EXERCISE GOAL
Would you reproduce all of the entries below, character for character?

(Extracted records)
- - - -
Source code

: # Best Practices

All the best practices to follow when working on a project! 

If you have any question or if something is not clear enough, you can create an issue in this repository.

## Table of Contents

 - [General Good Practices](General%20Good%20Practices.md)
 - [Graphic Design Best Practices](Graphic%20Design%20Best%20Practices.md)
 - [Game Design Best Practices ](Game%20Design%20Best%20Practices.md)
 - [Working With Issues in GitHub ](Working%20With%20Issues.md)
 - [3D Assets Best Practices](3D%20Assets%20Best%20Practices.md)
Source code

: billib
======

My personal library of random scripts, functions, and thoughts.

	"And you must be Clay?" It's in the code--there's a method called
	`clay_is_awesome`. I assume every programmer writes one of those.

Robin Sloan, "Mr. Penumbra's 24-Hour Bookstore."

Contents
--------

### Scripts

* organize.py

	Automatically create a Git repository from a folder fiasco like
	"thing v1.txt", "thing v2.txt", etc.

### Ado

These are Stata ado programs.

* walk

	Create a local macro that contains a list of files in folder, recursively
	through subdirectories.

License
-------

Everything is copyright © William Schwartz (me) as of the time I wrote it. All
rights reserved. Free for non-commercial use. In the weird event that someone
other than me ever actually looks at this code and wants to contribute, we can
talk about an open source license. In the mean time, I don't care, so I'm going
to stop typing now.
- - - -
RESULT BELOW
Source code

: # Best Practices

All the best practices to follow when working on a project! 

If you have any question or if something is not clear enough, you can create an issue in this repository.

## Table of Contents

 - [General Good Practices](General%20Good%20Practices.md)
 - [Graphic Design Best Practices](Graphic%20Design%20Best%20Practices.md)
 - [Game Design Best Practices ](Game%20Design%20Best%20Practices.md)
 - [Working With Issues in GitHub ](Working%20With%20Issues.md)
 - [3D Assets Best Practices](3D%20Assets%20Best%20Practices.md)
Source code

: billib
======

My personal library of random scripts, functions, and thoughts.

	"And you must be Clay?" It's in the code--there's a method called
	`clay_is_awesome`. I assume every programmer writes one of those.

Robin Sloan, "Mr. Penumbra's 24-Hour Bookstore."

Contents
--------

### Scripts

* organize.py

	Automatically create a Git repository from a folder fiasco like
	"thing v1.txt", "thing v2.txt", etc.

### Ado

These are Stata ado programs.

* walk

	Create a local macro that contains a list of files in folder, recursively
	through subdirectories.

License
-------

Everything is copyright © William Schwartz (me) as of the time I wrote it. All
rights reserved. Free for non-commercial use. In the weird event that someone
other than me ever actually looks at this code and wants to contribute, we can
talk about an open source license. In the mean time, I don't care, so I'm going
to stop typing now.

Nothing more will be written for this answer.